複製ストレスは、卵巣癌の文脈またはBRCA1、BRCA2欠損癌を超えて存在します。したがって、この方法は、他の幅広い細胞型または疾患の状況に適用することができる。まず、直径12mmのオートクレーブ処理したカバースリップとポリリジン溶液を50ミリリットルのコニカルチューブに加えてポリリジンコーティングされたカバースリップを作り、ロッカーに15分間置きます。

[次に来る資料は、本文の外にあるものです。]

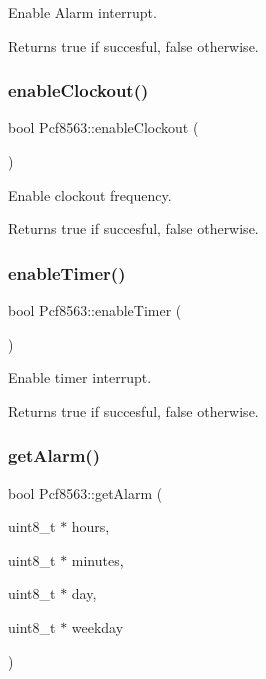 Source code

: Enable Alarm interrupt. 

\begin{DoxyReturn}{Returns}
true if succesful, false otherwise. 
\end{DoxyReturn}
\mbox{\label{namespacePcf8563_a03e4ea0f00fd48664537788ba491fa60}} 
\subsubsection{\texorpdfstring{enable\+Clockout()}{enableClockout()}}
{\footnotesize\ttfamily bool Pcf8563\+::enable\+Clockout (\begin{DoxyParamCaption}{ }\end{DoxyParamCaption})}



Enable clockout frequency. 

\begin{DoxyReturn}{Returns}
true if succesful, false otherwise. 
\end{DoxyReturn}
\mbox{\label{namespacePcf8563_af4cc94d1ea73bbff5d44e1b716111cdb}} 
\subsubsection{\texorpdfstring{enable\+Timer()}{enableTimer()}}
{\footnotesize\ttfamily bool Pcf8563\+::enable\+Timer (\begin{DoxyParamCaption}{ }\end{DoxyParamCaption})}



Enable timer interrupt. 

\begin{DoxyReturn}{Returns}
true if succesful, false otherwise. 
\end{DoxyReturn}
\mbox{\label{namespacePcf8563_a687f6854cf03080456bdd8596c1c60ff}} 
\subsubsection{\texorpdfstring{get\+Alarm()}{getAlarm()}}
{\footnotesize\ttfamily bool Pcf8563\+::get\+Alarm (\begin{DoxyParamCaption}\item[{uint8\+\_\+t $\ast$}]{hours,  }\item[{uint8\+\_\+t $\ast$}]{minutes,  }\item[{uint8\+\_\+t $\ast$}]{day,  }\item[{uint8\+\_\+t $\ast$}]{weekday }\end{DoxyParamCaption})}



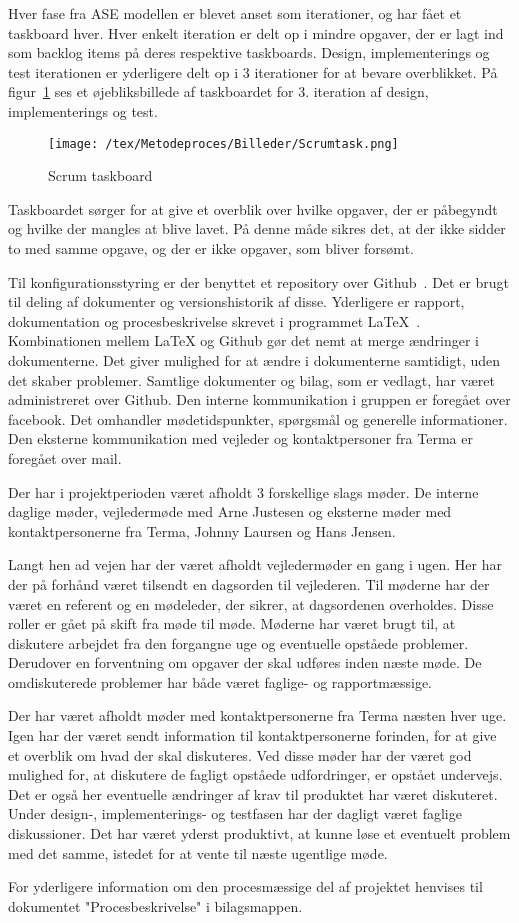 Hver fase fra ASE modellen er blevet anset som iterationer, og har fået et taskboard hver. Hver enkelt iteration er delt op i mindre opgaver, der er lagt ind som backlog items på deres respektive taskboards. Design, implementerings og test iterationen er yderligere delt op i 3 iterationer for at bevare overblikket. På figur~\ref{fig:Taskboard} ses et øjebliksbillede af taskboardet for 3. iteration af design, implementerings og test.
\begin{figure}[H]
	\center
	\texttt{[image: /tex/Metodeproces/Billeder/Scrumtask.png]}
	\caption{Scrum taskboard}
	\label{fig:Taskboard}
\end{figure}        
\noindent Taskboardet sørger for at give et overblik over hvilke opgaver, der er påbegyndt og hvilke der mangles at blive lavet. På denne måde sikres det, at der ikke sidder to med samme opgave, og der er ikke opgaver, som bliver forsømt.

Til konfigurationsstyring er der benyttet et repository over Github~\cite{Github}. Det er brugt til deling af dokumenter og versionshistorik af disse. Yderligere er rapport, dokumentation og procesbeskrivelse skrevet i programmet LaTeX~\cite{Latex}. Kombinationen mellem LaTeX og Github gør det nemt at merge ændringer i dokumenterne. Det giver mulighed for at ændre i dokumenterne samtidigt, uden det skaber problemer. Samtlige dokumenter og bilag, som er vedlagt, har været administreret over Github.
Den interne kommunikation i gruppen er foregået over facebook. Det omhandler mødetidspunkter, spørgsmål og generelle informationer. Den eksterne kommunikation med vejleder og kontaktpersoner fra Terma er foregået over mail.  

Der har i projektperioden været afholdt 3 forskellige slags møder. De interne daglige møder, vejledermøde med Arne Justesen og eksterne møder med kontaktpersonerne fra Terma, Johnny Laursen og Hans Jensen. 

Langt hen ad vejen har der været afholdt vejledermøder en gang i ugen. Her har der på forhånd været tilsendt en dagsorden til vejlederen. Til møderne har der været en referent og en mødeleder, der sikrer, at dagsordenen overholdes. Disse roller er gået på skift fra møde til møde. Møderne har været brugt til, at diskutere arbejdet fra den forgangne uge og eventuelle opståede problemer. Derudover en forventning om opgaver der skal udføres inden næste møde. De omdiskuterede problemer har både været faglige- og rapportmæssige. 

Der har været afholdt møder med kontaktpersonerne fra Terma næsten hver uge. Igen har der været sendt information til kontaktpersonerne forinden, for at give et overblik om hvad der skal diskuteres. Ved disse møder har der været god mulighed for, at diskutere de fagligt opståede udfordringer, er opstået undervejs. Det er også her eventuelle ændringer af krav til produktet har været diskuteret. Under design-, implementerings- og testfasen har der dagligt været faglige diskussioner. Det har været yderst produktivt, at kunne løse et eventuelt problem med det samme, istedet for at vente til næste ugentlige møde. 

For yderligere information om den procesmæssige del af projektet henvises til dokumentet "Procesbeskrivelse" i bilagsmappen.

組織培養フード上で溶液を吸引する。滅菌水を加えてカバースリップを洗い、カバースリップが入っているチューブをロッカーに5分間戻します。カバースリップを3回洗浄した後、チューブから水を吸引し、カバースリップを滅菌皿に広げます。

残りの水を吸引し、組織培養フード内で1時間、または水滴がなくなるまで乾燥させます。乾いたら、皿をパラフィルムで密封し、摂氏4度に置きます。抽出前ステップ中にカバースリップから細胞が剥離するのを防ぐために、ポリリジンコーティングされたカバースリップを24ウェルプレートの各ウェルに1つずつ配置します。

OVCAR3細胞が70〜80%のコンフルエントに達したら、プレートから培地を吸引し、5〜7ミリリットルのPBSで細胞を洗浄します。プレートからPBSを吸引します。PBSを吸引した後、1ミリリットルの0.25%トリプシンを加え、摂氏37度のインキュベーターに8〜10分間、または細胞がプレートの底から浮き上がるまで皿を置きます。

5〜10ミリリットルの培地で細胞を収集し、細胞懸濁液を円錐形のチューブに加えます。標準的な手順を使用して、血球計算盤で手動で細胞を数えます。次に、細胞懸濁液を希釈し、3つの集団の後に70〜80%のコンフルエント性をもたらす数を得る。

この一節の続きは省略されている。